Aim of the task: Every line in the records below that holds the word "save" is to be copied.

Supplied data:
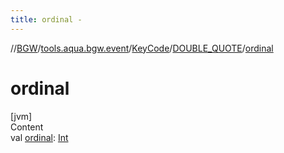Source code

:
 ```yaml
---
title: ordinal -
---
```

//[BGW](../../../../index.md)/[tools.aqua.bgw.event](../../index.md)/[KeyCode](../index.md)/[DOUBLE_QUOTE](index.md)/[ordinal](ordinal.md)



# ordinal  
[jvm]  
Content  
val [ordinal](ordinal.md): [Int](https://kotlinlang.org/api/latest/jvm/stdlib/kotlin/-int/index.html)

==

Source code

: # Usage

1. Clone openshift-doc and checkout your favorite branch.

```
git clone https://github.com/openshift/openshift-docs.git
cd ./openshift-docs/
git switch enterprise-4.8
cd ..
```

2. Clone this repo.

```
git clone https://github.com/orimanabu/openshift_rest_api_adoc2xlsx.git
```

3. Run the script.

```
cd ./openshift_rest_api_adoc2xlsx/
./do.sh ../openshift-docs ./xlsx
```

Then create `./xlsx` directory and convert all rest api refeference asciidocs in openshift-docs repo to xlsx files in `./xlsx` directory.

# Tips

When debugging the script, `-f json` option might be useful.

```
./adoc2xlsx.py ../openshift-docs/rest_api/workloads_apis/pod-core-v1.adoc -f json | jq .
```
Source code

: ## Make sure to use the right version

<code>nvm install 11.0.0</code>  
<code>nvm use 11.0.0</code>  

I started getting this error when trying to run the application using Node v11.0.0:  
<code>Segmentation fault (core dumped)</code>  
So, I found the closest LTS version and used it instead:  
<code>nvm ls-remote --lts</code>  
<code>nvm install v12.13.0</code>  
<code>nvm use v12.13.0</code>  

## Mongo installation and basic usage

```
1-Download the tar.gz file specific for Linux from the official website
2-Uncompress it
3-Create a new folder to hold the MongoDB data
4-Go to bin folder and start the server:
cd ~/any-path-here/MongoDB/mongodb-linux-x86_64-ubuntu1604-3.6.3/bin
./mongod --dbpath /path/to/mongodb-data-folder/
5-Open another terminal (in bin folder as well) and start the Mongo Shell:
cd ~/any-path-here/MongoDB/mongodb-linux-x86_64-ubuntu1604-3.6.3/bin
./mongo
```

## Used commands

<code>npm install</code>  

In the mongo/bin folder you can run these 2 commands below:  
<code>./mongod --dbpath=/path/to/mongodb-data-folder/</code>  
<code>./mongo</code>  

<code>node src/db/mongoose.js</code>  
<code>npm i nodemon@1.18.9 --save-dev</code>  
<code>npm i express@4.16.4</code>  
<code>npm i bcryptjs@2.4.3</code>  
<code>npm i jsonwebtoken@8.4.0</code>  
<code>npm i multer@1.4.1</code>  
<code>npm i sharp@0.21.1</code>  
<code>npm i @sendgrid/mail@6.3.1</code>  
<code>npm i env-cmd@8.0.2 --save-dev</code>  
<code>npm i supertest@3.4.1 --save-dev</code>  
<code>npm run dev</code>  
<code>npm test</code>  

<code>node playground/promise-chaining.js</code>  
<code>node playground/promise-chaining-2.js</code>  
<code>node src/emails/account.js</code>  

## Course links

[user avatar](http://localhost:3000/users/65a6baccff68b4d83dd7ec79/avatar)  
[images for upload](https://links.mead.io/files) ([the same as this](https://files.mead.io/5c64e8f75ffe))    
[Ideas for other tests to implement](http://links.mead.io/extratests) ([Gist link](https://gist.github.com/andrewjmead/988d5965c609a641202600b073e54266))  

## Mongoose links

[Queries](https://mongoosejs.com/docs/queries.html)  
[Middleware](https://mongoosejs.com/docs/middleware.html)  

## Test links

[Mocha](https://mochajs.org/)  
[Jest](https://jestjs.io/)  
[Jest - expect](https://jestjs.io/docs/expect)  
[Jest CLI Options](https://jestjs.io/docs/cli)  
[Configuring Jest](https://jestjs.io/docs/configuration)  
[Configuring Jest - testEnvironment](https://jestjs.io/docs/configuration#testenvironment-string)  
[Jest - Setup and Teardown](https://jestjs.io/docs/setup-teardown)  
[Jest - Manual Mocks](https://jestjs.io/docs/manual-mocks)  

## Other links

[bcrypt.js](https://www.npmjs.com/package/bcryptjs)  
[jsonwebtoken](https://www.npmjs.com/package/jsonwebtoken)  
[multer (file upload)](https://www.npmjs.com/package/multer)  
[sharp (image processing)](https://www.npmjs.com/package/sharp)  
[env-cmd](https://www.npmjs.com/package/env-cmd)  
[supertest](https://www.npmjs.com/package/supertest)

Solution for this problem:
<code>npm i nodemon@1.18.9 --save-dev</code>  
<code>npm i env-cmd@8.0.2 --save-dev</code>  
<code>npm i supertest@3.4.1 --save-dev</code>  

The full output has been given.